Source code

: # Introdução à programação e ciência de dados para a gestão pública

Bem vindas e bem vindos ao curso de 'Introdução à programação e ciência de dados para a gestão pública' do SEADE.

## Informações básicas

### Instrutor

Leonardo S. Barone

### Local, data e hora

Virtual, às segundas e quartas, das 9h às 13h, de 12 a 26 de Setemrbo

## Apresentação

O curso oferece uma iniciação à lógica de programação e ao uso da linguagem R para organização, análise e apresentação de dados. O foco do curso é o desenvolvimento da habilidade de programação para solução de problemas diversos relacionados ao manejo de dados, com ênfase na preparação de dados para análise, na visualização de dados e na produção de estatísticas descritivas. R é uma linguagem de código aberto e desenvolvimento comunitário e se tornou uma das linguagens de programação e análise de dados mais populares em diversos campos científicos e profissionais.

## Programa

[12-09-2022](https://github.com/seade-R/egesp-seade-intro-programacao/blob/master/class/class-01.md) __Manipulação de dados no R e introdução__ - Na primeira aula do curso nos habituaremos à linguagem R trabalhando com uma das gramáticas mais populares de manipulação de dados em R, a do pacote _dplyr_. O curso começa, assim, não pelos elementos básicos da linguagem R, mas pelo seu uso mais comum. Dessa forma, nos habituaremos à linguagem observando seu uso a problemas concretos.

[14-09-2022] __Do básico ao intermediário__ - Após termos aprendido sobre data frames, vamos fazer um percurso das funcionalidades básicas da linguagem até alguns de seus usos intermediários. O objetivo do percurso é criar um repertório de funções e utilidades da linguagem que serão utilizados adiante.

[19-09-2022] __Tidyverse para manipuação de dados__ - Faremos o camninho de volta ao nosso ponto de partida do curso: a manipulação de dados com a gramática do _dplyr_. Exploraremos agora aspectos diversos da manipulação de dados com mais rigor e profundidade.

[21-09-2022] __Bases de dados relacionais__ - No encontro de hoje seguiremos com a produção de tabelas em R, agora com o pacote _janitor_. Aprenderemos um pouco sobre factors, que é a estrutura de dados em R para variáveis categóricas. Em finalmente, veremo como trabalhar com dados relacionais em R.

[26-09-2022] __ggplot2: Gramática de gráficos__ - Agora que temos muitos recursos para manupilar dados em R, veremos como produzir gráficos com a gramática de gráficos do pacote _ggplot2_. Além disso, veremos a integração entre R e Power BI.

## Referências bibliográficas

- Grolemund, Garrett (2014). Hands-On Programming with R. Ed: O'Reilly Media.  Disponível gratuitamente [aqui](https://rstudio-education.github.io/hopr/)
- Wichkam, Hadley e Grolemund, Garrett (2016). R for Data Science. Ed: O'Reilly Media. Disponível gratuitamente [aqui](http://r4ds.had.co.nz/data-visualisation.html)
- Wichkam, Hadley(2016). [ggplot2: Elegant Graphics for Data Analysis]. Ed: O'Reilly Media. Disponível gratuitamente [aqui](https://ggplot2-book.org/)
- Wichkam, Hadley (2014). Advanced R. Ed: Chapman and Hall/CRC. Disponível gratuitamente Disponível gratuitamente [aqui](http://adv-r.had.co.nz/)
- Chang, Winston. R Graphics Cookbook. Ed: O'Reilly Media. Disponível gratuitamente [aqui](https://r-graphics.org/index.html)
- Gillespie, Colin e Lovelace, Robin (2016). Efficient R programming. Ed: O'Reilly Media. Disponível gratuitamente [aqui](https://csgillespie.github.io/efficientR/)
++++++++++
§ Aim of the exercise
Word for word, set down all of the material.

§ Written answer
Source code

: # Introdução à programação e ciência de dados para a gestão pública

Bem vindas e bem vindos ao curso de 'Introdução à programação e ciência de dados para a gestão pública' do SEADE.

## Informações básicas

### Instrutor

Leonardo S. Barone

### Local, data e hora

Virtual, às segundas e quartas, das 9h às 13h, de 12 a 26 de Setemrbo

## Apresentação

O curso oferece uma iniciação à lógica de programação e ao uso da linguagem R para organização, análise e apresentação de dados. O foco do curso é o desenvolvimento da habilidade de programação para solução de problemas diversos relacionados ao manejo de dados, com ênfase na preparação de dados para análise, na visualização de dados e na produção de estatísticas descritivas. R é uma linguagem de código aberto e desenvolvimento comunitário e se tornou uma das linguagens de programação e análise de dados mais populares em diversos campos científicos e profissionais.

## Programa

[12-09-2022](https://github.com/seade-R/egesp-seade-intro-programacao/blob/master/class/class-01.md) __Manipulação de dados no R e introdução__ - Na primeira aula do curso nos habituaremos à linguagem R trabalhando com uma das gramáticas mais populares de manipulação de dados em R, a do pacote _dplyr_. O curso começa, assim, não pelos elementos básicos da linguagem R, mas pelo seu uso mais comum. Dessa forma, nos habituaremos à linguagem observando seu uso a problemas concretos.

[14-09-2022] __Do básico ao intermediário__ - Após termos aprendido sobre data frames, vamos fazer um percurso das funcionalidades básicas da linguagem até alguns de seus usos intermediários. O objetivo do percurso é criar um repertório de funções e utilidades da linguagem que serão utilizados adiante.

[19-09-2022] __Tidyverse para manipuação de dados__ - Faremos o camninho de volta ao nosso ponto de partida do curso: a manipulação de dados com a gramática do _dplyr_. Exploraremos agora aspectos diversos da manipulação de dados com mais rigor e profundidade.

[21-09-2022] __Bases de dados relacionais__ - No encontro de hoje seguiremos com a produção de tabelas em R, agora com o pacote _janitor_. Aprenderemos um pouco sobre factors, que é a estrutura de dados em R para variáveis categóricas. Em finalmente, veremo como trabalhar com dados relacionais em R.

[26-09-2022] __ggplot2: Gramática de gráficos__ - Agora que temos muitos recursos para manupilar dados em R, veremos como produzir gráficos com a gramática de gráficos do pacote _ggplot2_. Além disso, veremos a integração entre R e Power BI.

## Referências bibliográficas

- Grolemund, Garrett (2014). Hands-On Programming with R. Ed: O'Reilly Media.  Disponível gratuitamente [aqui](https://rstudio-education.github.io/hopr/)
- Wichkam, Hadley e Grolemund, Garrett (2016). R for Data Science. Ed: O'Reilly Media. Disponível gratuitamente [aqui](http://r4ds.had.co.nz/data-visualisation.html)
- Wichkam, Hadley(2016). [ggplot2: Elegant Graphics for Data Analysis]. Ed: O'Reilly Media. Disponível gratuitamente [aqui](https://ggplot2-book.org/)
- Wichkam, Hadley (2014). Advanced R. Ed: Chapman and Hall/CRC. Disponível gratuitamente Disponível gratuitamente [aqui](http://adv-r.had.co.nz/)
- Chang, Winston. R Graphics Cookbook. Ed: O'Reilly Media. Disponível gratuitamente [aqui](https://r-graphics.org/index.html)
- Gillespie, Colin e Lovelace, Robin (2016). Efficient R programming. Ed: O'Reilly Media. Disponível gratuitamente [aqui](https://csgillespie.github.io/efficientR/)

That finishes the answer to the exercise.